Close ranks on scammers targeting troops

Service personnel across our military work hard to earn their paychecks, often in hostile environments around the globe on challenging deployments. Sadly, that regular paycheck, frequent relocation, the stress of deployment, and separation from family and friends can make military households an attractive target for scam artists.

We would like to think our Army, Air Force, Navy, Marine Corps and Coast Guard personnel can let their guards down when they are back home engaging in basic activities like shopping for a car or securing a personal loan, selecting the best college or online course to improve their education, or choosing a pension plan.

Unfortunately, each of those activities represents an opportunity for scammers to defraud servicemembers and their families or steal their personal information. Last year, the Federal Trade Commission received 73,000 complaints from the military community. Thirty percent of those complaints related to identify theft, which is consistently one of the top fraud complaints reported to our agency. Other top complaints relate to imposter scams, lotteries and sweepstakes, foreign money offers and counterfeit check frauds.

As the nation’s lead consumer protection agency, the FTC brings law enforcement actions and engages in consumer education campaigns to stop fraud against all consumers, including servicemembers, veterans and their families.

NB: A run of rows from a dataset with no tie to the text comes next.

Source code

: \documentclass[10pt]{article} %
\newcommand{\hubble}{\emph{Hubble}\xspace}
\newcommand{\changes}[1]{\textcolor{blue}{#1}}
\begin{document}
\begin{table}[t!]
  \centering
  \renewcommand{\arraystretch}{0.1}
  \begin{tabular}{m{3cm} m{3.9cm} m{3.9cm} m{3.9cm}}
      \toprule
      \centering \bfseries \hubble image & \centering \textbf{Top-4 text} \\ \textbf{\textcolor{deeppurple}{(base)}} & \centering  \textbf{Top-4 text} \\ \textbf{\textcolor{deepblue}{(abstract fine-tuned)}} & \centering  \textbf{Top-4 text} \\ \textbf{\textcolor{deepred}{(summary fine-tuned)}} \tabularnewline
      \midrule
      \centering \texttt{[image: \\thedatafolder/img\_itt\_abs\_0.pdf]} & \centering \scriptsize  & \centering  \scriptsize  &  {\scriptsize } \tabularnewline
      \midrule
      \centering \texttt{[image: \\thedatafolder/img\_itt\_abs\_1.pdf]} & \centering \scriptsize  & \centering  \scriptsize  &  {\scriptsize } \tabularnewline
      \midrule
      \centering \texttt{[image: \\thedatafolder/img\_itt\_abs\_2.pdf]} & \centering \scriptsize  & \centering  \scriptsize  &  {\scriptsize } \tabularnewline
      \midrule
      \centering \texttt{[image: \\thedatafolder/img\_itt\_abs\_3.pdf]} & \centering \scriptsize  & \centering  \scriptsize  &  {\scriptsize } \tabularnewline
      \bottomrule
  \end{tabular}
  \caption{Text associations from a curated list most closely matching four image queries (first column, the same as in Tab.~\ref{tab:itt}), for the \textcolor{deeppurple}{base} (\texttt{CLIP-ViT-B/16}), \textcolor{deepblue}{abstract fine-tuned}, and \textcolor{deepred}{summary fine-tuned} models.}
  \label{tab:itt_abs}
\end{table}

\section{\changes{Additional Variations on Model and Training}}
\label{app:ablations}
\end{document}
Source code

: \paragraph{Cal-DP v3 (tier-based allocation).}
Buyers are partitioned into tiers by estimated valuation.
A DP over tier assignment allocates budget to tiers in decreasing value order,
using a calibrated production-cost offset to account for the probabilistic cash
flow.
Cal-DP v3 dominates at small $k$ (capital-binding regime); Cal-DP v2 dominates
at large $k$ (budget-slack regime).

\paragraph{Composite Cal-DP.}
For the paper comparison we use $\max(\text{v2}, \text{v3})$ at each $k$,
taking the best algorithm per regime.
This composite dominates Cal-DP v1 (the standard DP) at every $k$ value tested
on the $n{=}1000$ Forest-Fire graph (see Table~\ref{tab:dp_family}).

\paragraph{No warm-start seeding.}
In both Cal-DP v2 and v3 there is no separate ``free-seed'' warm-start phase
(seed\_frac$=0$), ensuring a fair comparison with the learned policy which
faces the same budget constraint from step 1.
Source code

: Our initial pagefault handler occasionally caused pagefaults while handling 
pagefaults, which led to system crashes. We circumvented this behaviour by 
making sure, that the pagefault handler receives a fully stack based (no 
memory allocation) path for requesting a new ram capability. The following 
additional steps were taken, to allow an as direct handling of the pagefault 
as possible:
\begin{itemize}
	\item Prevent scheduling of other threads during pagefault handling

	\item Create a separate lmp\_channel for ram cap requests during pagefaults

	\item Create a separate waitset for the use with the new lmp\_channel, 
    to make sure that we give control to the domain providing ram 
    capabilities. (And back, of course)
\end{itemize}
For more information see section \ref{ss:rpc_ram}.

In one recent case, the commission charged that one of the nation’s largest refinancers of veterans’ home loans violated the law by falsely representing that low-interest fixed-rate mortgages were available at no cost. Another case brought last year involved debt collectors who harassed servicemembers, sometimes for debts they did not even owe. A military consumer reported that a defendant debt collector told him he could face dismissal from the military for being in debt and that the collector would ruin his military career. In those and other consumer cases, the FTC has acted to stop those unlawful practices and obtain appropriate redress.

In addition to those enforcement efforts, we also cooperate closely with the Department of Defense, other federal agencies and law enforcement partners to stop scams and unlawful business practices that come to our attention. And we work with organizations such as the American Legion to spread accurate and helpful information to military families that is crucial to combatting fraud.

We are looking to do even more to help empower our military and veteran communities. As the daughter of a veteran, I have a particular appreciation for our military and feel we have a duty to do the most we can for those who are willing to sacrifice so much to protect our country.

July 16 marks the second annual Military Consumer Protection Day. Together with the DOD’s Office of the Secretary of Defense, the Consumer Financial Protection Bureau, and more than 30 public- and private-sector organizations including Military Saves, the FTC is working hard to ensure servicemembers have the tools they need to be well-informed consumers.

Our joint campaign, Military Consumer, provides active-duty and retired military consumers with a range of free and easily accessible online resources about how to manage finances, avoid scams and deal with identity theft. I urge military families to take advantage of it.

The website includes tips to help deployed servicemembers place an active-duty alert on their credit reports to deter identify theft, guidance on how veterans can protect their pensions, and questions to ask when you’re looking to use Post-9/11 GI Bill benefits, among other useful resources.

In addition, the FTC will be joining our Military Consumer partners for a Twitter town hall July 16 at 2 p.m. EDT. We hope you can join the conversation, which will focus on identify theft and credit-related topics. Questions can be submitted using #MCPD2014.

It’s time to close ranks on the scammers targeting our military, and, by working more closely together, we believe this is an achievable mission.

Thank you for your service.

Edith Ramirez is chairwoman of the Federal Trade Commission.